======== Records ========

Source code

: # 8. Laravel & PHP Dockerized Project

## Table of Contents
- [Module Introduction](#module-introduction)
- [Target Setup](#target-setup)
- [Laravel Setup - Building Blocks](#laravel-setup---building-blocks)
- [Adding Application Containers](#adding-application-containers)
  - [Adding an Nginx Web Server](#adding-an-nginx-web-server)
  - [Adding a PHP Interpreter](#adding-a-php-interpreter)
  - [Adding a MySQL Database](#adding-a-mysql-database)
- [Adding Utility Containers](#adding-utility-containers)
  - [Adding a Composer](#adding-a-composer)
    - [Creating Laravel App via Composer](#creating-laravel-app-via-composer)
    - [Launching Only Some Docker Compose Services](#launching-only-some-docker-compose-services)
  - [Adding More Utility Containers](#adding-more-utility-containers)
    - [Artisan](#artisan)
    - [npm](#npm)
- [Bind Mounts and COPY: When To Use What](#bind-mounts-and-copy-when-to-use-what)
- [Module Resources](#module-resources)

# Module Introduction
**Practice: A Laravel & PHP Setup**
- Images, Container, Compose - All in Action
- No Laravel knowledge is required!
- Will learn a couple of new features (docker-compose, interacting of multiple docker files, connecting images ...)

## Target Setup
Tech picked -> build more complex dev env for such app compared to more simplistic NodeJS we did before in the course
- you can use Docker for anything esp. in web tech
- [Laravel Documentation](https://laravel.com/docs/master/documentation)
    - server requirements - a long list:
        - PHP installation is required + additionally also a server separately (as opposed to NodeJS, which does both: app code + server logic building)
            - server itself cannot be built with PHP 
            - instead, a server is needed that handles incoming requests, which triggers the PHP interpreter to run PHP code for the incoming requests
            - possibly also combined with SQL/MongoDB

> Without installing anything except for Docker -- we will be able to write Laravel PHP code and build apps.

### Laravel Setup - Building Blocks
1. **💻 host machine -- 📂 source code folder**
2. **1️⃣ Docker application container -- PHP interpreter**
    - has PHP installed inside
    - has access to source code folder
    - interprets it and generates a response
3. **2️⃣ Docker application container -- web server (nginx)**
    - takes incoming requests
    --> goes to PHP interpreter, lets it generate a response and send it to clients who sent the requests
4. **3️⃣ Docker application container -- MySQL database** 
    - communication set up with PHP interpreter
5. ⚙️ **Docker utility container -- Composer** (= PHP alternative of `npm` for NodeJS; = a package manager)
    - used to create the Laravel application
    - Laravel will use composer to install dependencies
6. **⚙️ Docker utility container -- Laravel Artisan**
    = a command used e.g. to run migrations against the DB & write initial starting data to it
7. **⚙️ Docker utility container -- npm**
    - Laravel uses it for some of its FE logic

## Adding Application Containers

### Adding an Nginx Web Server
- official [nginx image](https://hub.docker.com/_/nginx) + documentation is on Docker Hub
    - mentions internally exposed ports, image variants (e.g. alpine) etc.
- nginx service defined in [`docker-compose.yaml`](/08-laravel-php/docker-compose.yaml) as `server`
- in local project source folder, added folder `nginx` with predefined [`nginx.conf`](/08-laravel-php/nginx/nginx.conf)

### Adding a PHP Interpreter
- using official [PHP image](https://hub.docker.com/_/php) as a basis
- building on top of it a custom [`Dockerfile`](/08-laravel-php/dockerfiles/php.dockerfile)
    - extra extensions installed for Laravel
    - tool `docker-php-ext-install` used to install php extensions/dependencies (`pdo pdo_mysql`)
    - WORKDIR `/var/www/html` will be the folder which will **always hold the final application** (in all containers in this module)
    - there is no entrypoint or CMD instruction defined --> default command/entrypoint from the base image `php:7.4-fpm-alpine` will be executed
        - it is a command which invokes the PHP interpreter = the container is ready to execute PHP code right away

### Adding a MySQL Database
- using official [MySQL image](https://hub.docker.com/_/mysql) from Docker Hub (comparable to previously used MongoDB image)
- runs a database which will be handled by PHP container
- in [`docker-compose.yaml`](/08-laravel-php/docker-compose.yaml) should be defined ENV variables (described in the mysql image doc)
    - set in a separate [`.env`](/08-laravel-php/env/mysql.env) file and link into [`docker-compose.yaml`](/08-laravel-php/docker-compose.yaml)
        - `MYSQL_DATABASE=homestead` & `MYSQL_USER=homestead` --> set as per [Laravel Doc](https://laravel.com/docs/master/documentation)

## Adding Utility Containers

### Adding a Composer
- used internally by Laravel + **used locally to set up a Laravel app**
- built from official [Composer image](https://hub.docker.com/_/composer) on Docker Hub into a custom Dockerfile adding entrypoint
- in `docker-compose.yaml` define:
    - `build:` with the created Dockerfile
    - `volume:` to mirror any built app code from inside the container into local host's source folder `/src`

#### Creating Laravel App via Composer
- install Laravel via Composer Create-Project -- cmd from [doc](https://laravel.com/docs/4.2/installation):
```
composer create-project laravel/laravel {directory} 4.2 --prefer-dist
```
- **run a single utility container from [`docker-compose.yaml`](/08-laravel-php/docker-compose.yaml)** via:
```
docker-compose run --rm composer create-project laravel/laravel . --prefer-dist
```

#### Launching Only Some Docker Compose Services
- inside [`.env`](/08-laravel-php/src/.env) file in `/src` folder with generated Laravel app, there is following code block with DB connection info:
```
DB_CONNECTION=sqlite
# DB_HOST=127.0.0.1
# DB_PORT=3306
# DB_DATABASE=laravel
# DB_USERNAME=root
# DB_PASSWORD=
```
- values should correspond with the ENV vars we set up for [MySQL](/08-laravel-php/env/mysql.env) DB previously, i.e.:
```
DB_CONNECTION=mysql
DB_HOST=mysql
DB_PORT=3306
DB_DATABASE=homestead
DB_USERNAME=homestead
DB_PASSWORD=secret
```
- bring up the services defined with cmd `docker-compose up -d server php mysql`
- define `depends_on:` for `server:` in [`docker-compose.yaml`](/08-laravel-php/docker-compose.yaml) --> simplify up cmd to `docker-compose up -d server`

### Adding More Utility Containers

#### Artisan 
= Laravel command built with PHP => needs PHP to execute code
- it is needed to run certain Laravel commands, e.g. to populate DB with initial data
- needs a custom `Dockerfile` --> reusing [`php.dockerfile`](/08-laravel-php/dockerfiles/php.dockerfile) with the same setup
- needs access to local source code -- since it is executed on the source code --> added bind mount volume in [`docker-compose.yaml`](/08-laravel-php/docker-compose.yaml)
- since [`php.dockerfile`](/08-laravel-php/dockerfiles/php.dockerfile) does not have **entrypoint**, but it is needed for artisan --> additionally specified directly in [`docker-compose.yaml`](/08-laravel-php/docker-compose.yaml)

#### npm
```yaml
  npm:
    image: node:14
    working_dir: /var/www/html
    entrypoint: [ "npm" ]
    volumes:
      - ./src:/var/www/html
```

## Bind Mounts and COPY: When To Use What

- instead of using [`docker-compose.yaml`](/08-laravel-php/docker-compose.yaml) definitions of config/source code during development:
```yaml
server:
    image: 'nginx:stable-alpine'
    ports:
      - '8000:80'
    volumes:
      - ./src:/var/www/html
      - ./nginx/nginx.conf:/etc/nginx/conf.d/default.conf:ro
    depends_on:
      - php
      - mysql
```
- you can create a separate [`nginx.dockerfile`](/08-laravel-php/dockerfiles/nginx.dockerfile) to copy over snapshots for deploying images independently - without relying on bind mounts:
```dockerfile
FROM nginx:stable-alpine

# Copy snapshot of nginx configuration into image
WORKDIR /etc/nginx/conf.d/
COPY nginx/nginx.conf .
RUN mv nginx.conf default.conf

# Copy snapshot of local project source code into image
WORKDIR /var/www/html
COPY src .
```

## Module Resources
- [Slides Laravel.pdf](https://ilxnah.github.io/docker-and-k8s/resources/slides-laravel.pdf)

========

* [The problem]: A word-for-word restatement of all the records is required.

* [Response to the exercise]:
Source code

: # 8. Laravel & PHP Dockerized Project

## Table of Contents
- [Module Introduction](#module-introduction)
- [Target Setup](#target-setup)
- [Laravel Setup - Building Blocks](#laravel-setup---building-blocks)
- [Adding Application Containers](#adding-application-containers)
  - [Adding an Nginx Web Server](#adding-an-nginx-web-server)
  - [Adding a PHP Interpreter](#adding-a-php-interpreter)
  - [Adding a MySQL Database](#adding-a-mysql-database)
- [Adding Utility Containers](#adding-utility-containers)
  - [Adding a Composer](#adding-a-composer)
    - [Creating Laravel App via Composer](#creating-laravel-app-via-composer)
    - [Launching Only Some Docker Compose Services](#launching-only-some-docker-compose-services)
  - [Adding More Utility Containers](#adding-more-utility-containers)
    - [Artisan](#artisan)
    - [npm](#npm)
- [Bind Mounts and COPY: When To Use What](#bind-mounts-and-copy-when-to-use-what)
- [Module Resources](#module-resources)

# Module Introduction
**Practice: A Laravel & PHP Setup**
- Images, Container, Compose - All in Action
- No Laravel knowledge is required!
- Will learn a couple of new features (docker-compose, interacting of multiple docker files, connecting images ...)

## Target Setup
Tech picked -> build more complex dev env for such app compared to more simplistic NodeJS we did before in the course
- you can use Docker for anything esp. in web tech
- [Laravel Documentation](https://laravel.com/docs/master/documentation)
    - server requirements - a long list:
        - PHP installation is required + additionally also a server separately (as opposed to NodeJS, which does both: app code + server logic building)
            - server itself cannot be built with PHP 
            - instead, a server is needed that handles incoming requests, which triggers the PHP interpreter to run PHP code for the incoming requests
            - possibly also combined with SQL/MongoDB

> Without installing anything except for Docker -- we will be able to write Laravel PHP code and build apps.

### Laravel Setup - Building Blocks
1. **💻 host machine -- 📂 source code folder**
2. **1️⃣ Docker application container -- PHP interpreter**
    - has PHP installed inside
    - has access to source code folder
    - interprets it and generates a response
3. **2️⃣ Docker application container -- web server (nginx)**
    - takes incoming requests
    --> goes to PHP interpreter, lets it generate a response and send it to clients who sent the requests
4. **3️⃣ Docker application container -- MySQL database** 
    - communication set up with PHP interpreter
5. ⚙️ **Docker utility container -- Composer** (= PHP alternative of `npm` for NodeJS; = a package manager)
    - used to create the Laravel application
    - Laravel will use composer to install dependencies
6. **⚙️ Docker utility container -- Laravel Artisan**
    = a command used e.g. to run migrations against the DB & write initial starting data to it
7. **⚙️ Docker utility container -- npm**
    - Laravel uses it for some of its FE logic

## Adding Application Containers

### Adding an Nginx Web Server
- official [nginx image](https://hub.docker.com/_/nginx) + documentation is on Docker Hub
    - mentions internally exposed ports, image variants (e.g. alpine) etc.
- nginx service defined in [`docker-compose.yaml`](/08-laravel-php/docker-compose.yaml) as `server`
- in local project source folder, added folder `nginx` with predefined [`nginx.conf`](/08-laravel-php/nginx/nginx.conf)

### Adding a PHP Interpreter
- using official [PHP image](https://hub.docker.com/_/php) as a basis
- building on top of it a custom [`Dockerfile`](/08-laravel-php/dockerfiles/php.dockerfile)
    - extra extensions installed for Laravel
    - tool `docker-php-ext-install` used to install php extensions/dependencies (`pdo pdo_mysql`)
    - WORKDIR `/var/www/html` will be the folder which will **always hold the final application** (in all containers in this module)
    - there is no entrypoint or CMD instruction defined --> default command/entrypoint from the base image `php:7.4-fpm-alpine` will be executed
        - it is a command which invokes the PHP interpreter = the container is ready to execute PHP code right away

### Adding a MySQL Database
- using official [MySQL image](https://hub.docker.com/_/mysql) from Docker Hub (comparable to previously used MongoDB image)
- runs a database which will be handled by PHP container
- in [`docker-compose.yaml`](/08-laravel-php/docker-compose.yaml) should be defined ENV variables (described in the mysql image doc)
    - set in a separate [`.env`](/08-laravel-php/env/mysql.env) file and link into [`docker-compose.yaml`](/08-laravel-php/docker-compose.yaml)
        - `MYSQL_DATABASE=homestead` & `MYSQL_USER=homestead` --> set as per [Laravel Doc](https://laravel.com/docs/master/documentation)

## Adding Utility Containers

### Adding a Composer
- used internally by Laravel + **used locally to set up a Laravel app**
- built from official [Composer image](https://hub.docker.com/_/composer) on Docker Hub into a custom Dockerfile adding entrypoint
- in `docker-compose.yaml` define:
    - `build:` with the created Dockerfile
    - `volume:` to mirror any built app code from inside the container into local host's source folder `/src`

#### Creating Laravel App via Composer
- install Laravel via Composer Create-Project -- cmd from [doc](https://laravel.com/docs/4.2/installation):
```
composer create-project laravel/laravel {directory} 4.2 --prefer-dist
```
- **run a single utility container from [`docker-compose.yaml`](/08-laravel-php/docker-compose.yaml)** via:
```
docker-compose run --rm composer create-project laravel/laravel . --prefer-dist
```

#### Launching Only Some Docker Compose Services
- inside [`.env`](/08-laravel-php/src/.env) file in `/src` folder with generated Laravel app, there is following code block with DB connection info:
```
DB_CONNECTION=sqlite
# DB_HOST=127.0.0.1
# DB_PORT=3306
# DB_DATABASE=laravel
# DB_USERNAME=root
# DB_PASSWORD=
```
- values should correspond with the ENV vars we set up for [MySQL](/08-laravel-php/env/mysql.env) DB previously, i.e.:
```
DB_CONNECTION=mysql
DB_HOST=mysql
DB_PORT=3306
DB_DATABASE=homestead
DB_USERNAME=homestead
DB_PASSWORD=secret
```
- bring up the services defined with cmd `docker-compose up -d server php mysql`
- define `depends_on:` for `server:` in [`docker-compose.yaml`](/08-laravel-php/docker-compose.yaml) --> simplify up cmd to `docker-compose up -d server`

### Adding More Utility Containers

#### Artisan 
= Laravel command built with PHP => needs PHP to execute code
- it is needed to run certain Laravel commands, e.g. to populate DB with initial data
- needs a custom `Dockerfile` --> reusing [`php.dockerfile`](/08-laravel-php/dockerfiles/php.dockerfile) with the same setup
- needs access to local source code -- since it is executed on the source code --> added bind mount volume in [`docker-compose.yaml`](/08-laravel-php/docker-compose.yaml)
- since [`php.dockerfile`](/08-laravel-php/dockerfiles/php.dockerfile) does not have **entrypoint**, but it is needed for artisan --> additionally specified directly in [`docker-compose.yaml`](/08-laravel-php/docker-compose.yaml)

#### npm
```yaml
  npm:
    image: node:14
    working_dir: /var/www/html
    entrypoint: [ "npm" ]
    volumes:
      - ./src:/var/www/html
```

## Bind Mounts and COPY: When To Use What

- instead of using [`docker-compose.yaml`](/08-laravel-php/docker-compose.yaml) definitions of config/source code during development:
```yaml
server:
    image: 'nginx:stable-alpine'
    ports:
      - '8000:80'
    volumes:
      - ./src:/var/www/html
      - ./nginx/nginx.conf:/etc/nginx/conf.d/default.conf:ro
    depends_on:
      - php
      - mysql
```
- you can create a separate [`nginx.dockerfile`](/08-laravel-php/dockerfiles/nginx.dockerfile) to copy over snapshots for deploying images independently - without relying on bind mounts:
```dockerfile
FROM nginx:stable-alpine

# Copy snapshot of nginx configuration into image
WORKDIR /etc/nginx/conf.d/
COPY nginx/nginx.conf .
RUN mv nginx.conf default.conf

# Copy snapshot of local project source code into image
WORKDIR /var/www/html
COPY src .
```

## Module Resources
- [Slides Laravel.pdf](https://ilxnah.github.io/docker-and-k8s/resources/slides-laravel.pdf)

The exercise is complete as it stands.